--- Work order ---
For the entries below, state how many lines include the string "mathbb", and write nothing besides that number.

Collected data:
····················
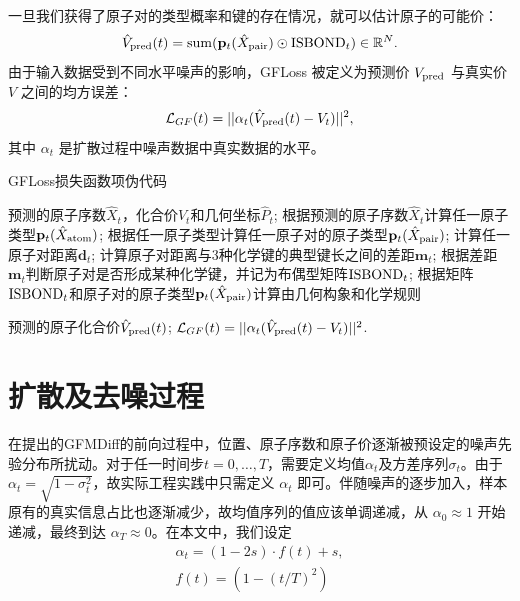 一旦我们获得了原子对的类型概率和键的存在情况，就可以估计原子的可能价：
\begin{equation}
     \hat{V}_{{\rm pred}}(t) = {\rm sum}({\mathbf{p}}_t(\hat{X}_{{\rm pair}}) \odot {\rm ISBOND}_t) \in \mathbb{R}^{N}.
\end{equation}
由于输入数据受到不同水平噪声的影响，GFLoss 被定义为预测价 $V_{{\rm pred}}$ 与真实价 $V$ 之间的均方误差：
\begin{equation}
    \mathcal{L}_{GF}(t) = ||\alpha_t(\hat{V}_{{\rm pred}}(t) - V_t)||^2,
\end{equation}
其中 $\alpha_t$ 是扩散过程中噪声数据中真实数据的水平。

\begin{algorithm}[H]
    \caption{GFLoss损失函数项伪代码}
    \label{alg:gfloss}
    \begin{algorithmic}
     预测的原子序数$\hat{X}_t$，化合价$\hat{V}_t$和几何坐标$\hat{P}_t$;
    \STATE 根据预测的原子序数$\hat{X}_t$计算任一原子类型${\mathbf{p}}_t(\hat{X}_{{\rm atom}})$;
    \STATE 根据任一原子类型计算任一原子对的原子类型${\mathbf{p}}_t(\hat{X}_{{\rm pair}})$;
    \STATE 计算任一原子对距离$\mathbf{d}_t$;
    \STATE 计算原子对距离与3种化学键的典型键长之间的差距$\mathbf{m}_t$;
    \STATE 根据差距$\mathbf{m}_t$判断原子对是否形成某种化学键，并记为布偶型矩阵${\rm ISBOND}_t$;
    \STATE 根据矩阵${\rm ISBOND}_t$和原子对的原子类型${\mathbf{p}}_t(\hat{X}_{{\rm pair}})$计算由几何构象和化学规则
    
    预测的原子化合价$\hat{V}_{{\rm pred}}(t)$;
     $\mathcal{L}_{GF}(t) = ||\alpha_t(\hat{V}_{{\rm pred}}(t) - V_t)||^2$.
    \end{algorithmic}
\end{algorithm}

\section{扩散及去噪过程}
在提出的GFMDiff的前向过程中，位置、原子序数和原子价逐渐被预设定的噪声先验分布所扰动。对于任一时间步$t = 0, \ldots, T$，需要定义均值$\alpha_t$及方差序列$\sigma_t$。由于 $\alpha_t = \sqrt{1 - \sigma_t^2}$，故实际工程实践中只需定义 $\alpha_t$ 即可。伴随噪声的逐步加入，样本原有的真实信息占比也逐渐减少，故均值序列的值应该单调递减，从 $\alpha_0 \approx 1$ 开始递减，最终到达 $\alpha_T \approx 0$。在本文中，我们设定
\begin{eqnarray}
    &\alpha_t = (1 - 2s) \cdot f(t) + s, & \\
    &f(t) = (1 - (t/T)^2)& 
\end{eqnarray}

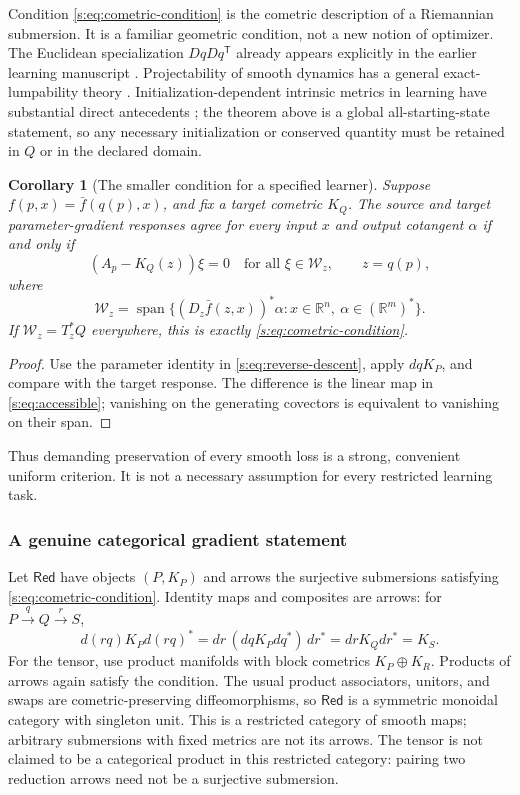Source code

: \documentclass[11pt]{article}
\newtheorem{corollary}[theorem]{Corollary}
\theoremstyle{definition}
\theoremstyle{remark}\newtheorem{remark}[theorem]{Remark}
\newcommand{\R}{\mathbb R}
\newcommand{\Red}{\mathsf{Red}}
\begin{document}
Condition \eqref{s:eq:cometric-condition} is the cometric description of a
Riemannian submersion. It is a familiar geometric condition, not a new
notion of optimizer. The Euclidean specialization $DqDq^{\mathsf T}$ already
appears explicitly in the earlier learning manuscript \cite{LearningNote}.
Projectability of smooth dynamics has a general exact-lumpability theory
\cite{HA}. Initialization-dependent intrinsic metrics in learning have
substantial direct antecedents \cite{MPG}; the theorem above is a global
all-starting-state statement, so any necessary initialization or conserved
quantity must be retained in $Q$ or in the declared domain.

\begin{corollary}[The smaller condition for a specified learner]
\label{s:cor:accessible}
Suppose $f(p,x)=\bar f(q(p),x)$, and fix a target cometric $K_Q$.
The source and target parameter-gradient responses agree for every input
$x$ and output cotangent $\alpha$ if and only if
\begin{equation}\label{s:eq:accessible}
 (A_p-K_Q(z))\xi=0\quad
 \text{for all }\xi\in\mathcal W_z,\qquad z=q(p),
\end{equation}
where
\[
 \mathcal W_z=\operatorname{span}
   \{(D_z\bar f(z,x))^*\alpha:x\in\R^n,\ \alpha\in(\R^m)^*\}.
\]
If $\mathcal W_z=T_z^*Q$ everywhere, this is exactly
\eqref{s:eq:cometric-condition}.
\end{corollary}
\begin{proof}
Use the parameter identity in \eqref{s:eq:reverse-descent}, apply $dqK_P$,
and compare with the target response. The difference is the linear map in
\eqref{s:eq:accessible}; vanishing on the generating covectors is equivalent
to vanishing on their span.
\end{proof}
Thus demanding preservation of every smooth loss is a strong, convenient
uniform criterion. It is not a necessary assumption for every restricted
learning task.

\subsubsection{A genuine categorical gradient statement}
Let $\Red$ have objects $(P,K_P)$ and arrows the surjective submersions
satisfying \eqref{s:eq:cometric-condition}. Identity maps and composites are
arrows: for $P\xrightarrow{q}Q\xrightarrow{r}S$,
\[
 d(rq)K_Pd(rq)^*=dr\,(dqK_Pdq^*)\,dr^*=drK_Qdr^*=K_S.
\]
For the tensor, use product manifolds with block cometrics $K_P\oplus K_R$.
Products of arrows again satisfy the condition. The usual product associators, unitors, and swaps
are cometric-preserving diffeomorphisms, so $\Red$ is a symmetric monoidal
category with singleton unit. This is a restricted category of smooth
maps; arbitrary submersions with fixed metrics are not its arrows.
The tensor is not claimed to be a categorical product in this restricted
category: pairing two reduction arrows need not be a surjective submersion.
\end{document}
····················
--- Response ---
2